Éste debe ser nuestro sentido fundamental. Jesús renunció a su gloria, a su
majestad y autoridad, se rebajó… Todo esto lo hace por amor, para servir. Jesús
vivió como un siervo. Sirviendo a las personas de todos los niveles sociales,
sin acepción de personas. Ricas y pobres, observantes y pecadoras, poderosas y
marginadas… Todavía más: amó de una manera especial a los alejados de Dios, a
los pecadores, a los enfermos, a los pobres, y llamó amigo, y lavó los pies,
incluso a quien le entregó, como un ejemplo extremo de servicio, en este
rebajarse ante los apóstoles. La obediencia tiene un carácter marcadamente
comunitario, y en este contexto Jesús fue obediente al Padre para darnos la
salvación a todos los hombres.
El
tercer grado de la humildad es un signo claro de la entrega de nuestras vidas a
Jesús. Nuestra vocación exige que no sigamos la sabiduría y sugestiones de
nuestra naturaleza,
sino
que obedezcamos la ley del Espíritu. La obediencia no aniquila nuestra persona,
sino que nos hace más libres, nos asimila a Cristo y nos deja encontrar nuestra
verdadera identidad como hijos de Dios. En este grado, san Benito cambia un
poco el acento: si antes se trataba de la humildad como una actitud delante de
Dio, ahora nos la muestra como sujeción a una persona. Si queremos captar este
pensamiento en toda su profundidad nos encontramos con un profundo misterio que
solamente se ilumina con el ejemplo de la obediencia de Jesús. Entonces, nos
sentimos interiormente libres en el encuentro personal con Cristo.
La
obediencia sin límites de la que nos habla san Benito no es una obediencia
ciega ni antinatural, sino una obediencia que penetra todas las fibras de
nuestra persona. Practicarla es de una importancia decisiva para el monje que
busca tener un corazón puro, y ningún otro camino es más seguro para llevarnos
directamente hacia Dios. Se trata, pues de estar unidos, de colaborar, de estar
disponibles. Entonces, la obediencia adquiere una dimensión humana, que no mata
nuestra voluntad, ni nuestra libertad, sino que es una participación en la
obediencia de Cristo, siempre nuestro punto de referencia fundamental.
La
obediencia para san Benito es todo lo contrario a un mero someterse. Viene a
ser el eje de todo el itinerario monástico. Siempre en referencia al otro, a
hacer su voluntad, la del Padre, como Cristo, cuya vida estuvo marcada por una
obediencia total al Padre. El verdadero discípulo de Jesús cumple la voluntad
del Padre; por ello, para san Pablo la obediencia es el verdadero fundamento de
la salvación.
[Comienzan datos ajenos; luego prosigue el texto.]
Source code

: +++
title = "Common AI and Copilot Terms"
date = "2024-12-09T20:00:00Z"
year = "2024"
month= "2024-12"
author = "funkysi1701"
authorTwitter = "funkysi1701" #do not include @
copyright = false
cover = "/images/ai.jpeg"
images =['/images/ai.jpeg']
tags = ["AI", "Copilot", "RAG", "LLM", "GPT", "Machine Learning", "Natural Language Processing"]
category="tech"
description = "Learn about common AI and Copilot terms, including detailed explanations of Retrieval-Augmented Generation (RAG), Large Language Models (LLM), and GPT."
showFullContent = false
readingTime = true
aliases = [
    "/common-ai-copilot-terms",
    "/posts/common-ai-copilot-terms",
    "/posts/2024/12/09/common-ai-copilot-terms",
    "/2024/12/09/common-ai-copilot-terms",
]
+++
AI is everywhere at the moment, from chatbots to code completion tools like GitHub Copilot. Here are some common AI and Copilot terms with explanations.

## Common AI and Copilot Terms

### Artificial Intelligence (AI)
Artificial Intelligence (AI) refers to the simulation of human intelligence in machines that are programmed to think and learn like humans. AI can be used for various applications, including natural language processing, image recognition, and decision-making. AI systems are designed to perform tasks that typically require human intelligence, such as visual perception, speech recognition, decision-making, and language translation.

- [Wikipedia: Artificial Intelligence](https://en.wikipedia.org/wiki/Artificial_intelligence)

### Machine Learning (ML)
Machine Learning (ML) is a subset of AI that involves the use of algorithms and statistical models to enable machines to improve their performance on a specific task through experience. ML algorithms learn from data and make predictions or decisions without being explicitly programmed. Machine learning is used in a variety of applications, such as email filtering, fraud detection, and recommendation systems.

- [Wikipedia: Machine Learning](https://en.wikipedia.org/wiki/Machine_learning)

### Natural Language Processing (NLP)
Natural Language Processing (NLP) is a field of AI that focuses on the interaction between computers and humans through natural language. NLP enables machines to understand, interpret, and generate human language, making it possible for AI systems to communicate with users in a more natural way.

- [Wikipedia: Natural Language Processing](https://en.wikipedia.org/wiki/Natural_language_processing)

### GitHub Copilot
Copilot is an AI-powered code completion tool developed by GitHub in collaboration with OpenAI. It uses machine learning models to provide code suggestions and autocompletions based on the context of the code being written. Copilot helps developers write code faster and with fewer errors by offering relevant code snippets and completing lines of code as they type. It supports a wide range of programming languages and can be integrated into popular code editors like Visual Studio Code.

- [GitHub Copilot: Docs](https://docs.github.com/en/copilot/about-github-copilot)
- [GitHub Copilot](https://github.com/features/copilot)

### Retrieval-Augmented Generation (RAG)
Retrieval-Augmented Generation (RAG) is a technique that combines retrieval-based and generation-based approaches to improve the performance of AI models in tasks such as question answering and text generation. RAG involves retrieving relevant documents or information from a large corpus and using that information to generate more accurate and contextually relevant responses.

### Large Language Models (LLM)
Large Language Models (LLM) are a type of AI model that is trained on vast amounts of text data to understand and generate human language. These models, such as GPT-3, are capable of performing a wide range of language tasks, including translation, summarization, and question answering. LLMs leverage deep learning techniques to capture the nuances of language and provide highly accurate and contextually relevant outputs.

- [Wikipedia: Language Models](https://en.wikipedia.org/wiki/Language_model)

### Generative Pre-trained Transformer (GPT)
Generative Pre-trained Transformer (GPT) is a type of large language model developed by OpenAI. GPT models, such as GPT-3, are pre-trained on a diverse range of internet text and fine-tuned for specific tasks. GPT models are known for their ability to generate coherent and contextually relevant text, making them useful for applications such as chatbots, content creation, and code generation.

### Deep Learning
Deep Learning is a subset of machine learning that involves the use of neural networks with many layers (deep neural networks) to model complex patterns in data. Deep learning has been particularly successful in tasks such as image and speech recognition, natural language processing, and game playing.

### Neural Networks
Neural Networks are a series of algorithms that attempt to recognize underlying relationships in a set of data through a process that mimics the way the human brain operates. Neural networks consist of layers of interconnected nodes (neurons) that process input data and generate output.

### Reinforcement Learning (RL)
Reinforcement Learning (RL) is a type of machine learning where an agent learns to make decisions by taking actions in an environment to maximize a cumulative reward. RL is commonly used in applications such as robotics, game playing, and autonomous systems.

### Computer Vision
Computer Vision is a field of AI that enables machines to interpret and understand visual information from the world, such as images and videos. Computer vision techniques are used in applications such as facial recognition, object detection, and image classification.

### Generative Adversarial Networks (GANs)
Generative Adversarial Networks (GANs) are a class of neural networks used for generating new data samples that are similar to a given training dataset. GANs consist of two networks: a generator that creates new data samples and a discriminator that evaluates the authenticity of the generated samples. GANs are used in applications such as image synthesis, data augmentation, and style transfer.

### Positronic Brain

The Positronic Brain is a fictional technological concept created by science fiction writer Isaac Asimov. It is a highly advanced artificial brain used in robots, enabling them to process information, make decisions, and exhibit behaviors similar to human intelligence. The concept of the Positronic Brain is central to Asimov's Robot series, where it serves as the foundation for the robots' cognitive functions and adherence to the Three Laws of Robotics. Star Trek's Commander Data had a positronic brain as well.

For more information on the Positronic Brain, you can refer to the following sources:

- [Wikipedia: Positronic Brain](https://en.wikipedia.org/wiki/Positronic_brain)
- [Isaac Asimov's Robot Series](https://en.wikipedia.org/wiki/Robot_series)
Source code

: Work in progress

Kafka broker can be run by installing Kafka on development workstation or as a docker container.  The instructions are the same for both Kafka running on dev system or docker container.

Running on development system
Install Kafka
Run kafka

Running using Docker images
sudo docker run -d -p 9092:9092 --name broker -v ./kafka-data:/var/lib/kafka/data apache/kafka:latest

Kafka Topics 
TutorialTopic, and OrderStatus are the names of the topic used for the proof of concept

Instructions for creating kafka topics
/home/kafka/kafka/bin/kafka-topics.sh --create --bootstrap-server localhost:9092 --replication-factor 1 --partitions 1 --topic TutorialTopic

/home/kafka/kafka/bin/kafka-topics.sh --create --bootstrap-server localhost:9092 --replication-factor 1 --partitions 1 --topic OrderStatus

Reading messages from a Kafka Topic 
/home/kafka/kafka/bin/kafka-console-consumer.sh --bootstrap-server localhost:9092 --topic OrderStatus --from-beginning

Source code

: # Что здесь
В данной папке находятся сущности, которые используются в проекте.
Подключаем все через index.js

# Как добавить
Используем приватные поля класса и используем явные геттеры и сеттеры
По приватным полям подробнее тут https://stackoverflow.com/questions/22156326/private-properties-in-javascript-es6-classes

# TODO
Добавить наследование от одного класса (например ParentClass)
Esta obediencia tuvo un eco extraordinario entre los monjes de
las primeras generaciones del monacato, que no se cansaban de invitar a una
obediencia a Dios, a la Escritura, al anciano espiritual, a la Regla, a los
hermanos. Y debe ser una obediencia
digna de Dios, agradable a él.
San
Benito sigue aquí la tradición de la espiritualidad cenobítica que considera la
obediencia como un elemento primordial, imprescindible, para la existencia de
la comunidad. Para la Regla la obediencia es renunciar al libre ejercicio de la
propia voluntad, imitando al Señor. Y para que sea perfecta debe practicarse
sin demora alguna, sin frialdad o murmuración, sin protestar.
Como
dice el Papa Francisco, la murmuración es una actitud que consiste en hacer
siempre el comentario definitivo para destruir a otro; es un pecado cotidiano
en la nuestra vida; nos encontramos murmurando a menudo, porque nos agrada esto
o lo otro, y en lugar de buscar la solución para buscar la salida a una
situación conflictiva, murmuramos en voz baja, pues no tenemos el valor de
hacerlo con claridad. Obedecer exteriormente no es suficiente si no va
acompañado de buena voluntad, porque al superior o el anciano se le puede
engañar, pero a Dios, no. Él sabe lo que hay en el nuestro corazón, en nuestro
interior.
Los
monjes debemos avanzar por este camino de renuncia a la nuestra voluntad, a
nuestro interés personal, para hacernos servidores de los hermanos en quien
debemos ver al mismo Cristo, que es para nosotros un modelo de obediencia y el
amor a Dios es lo que sentido a nuestra vida.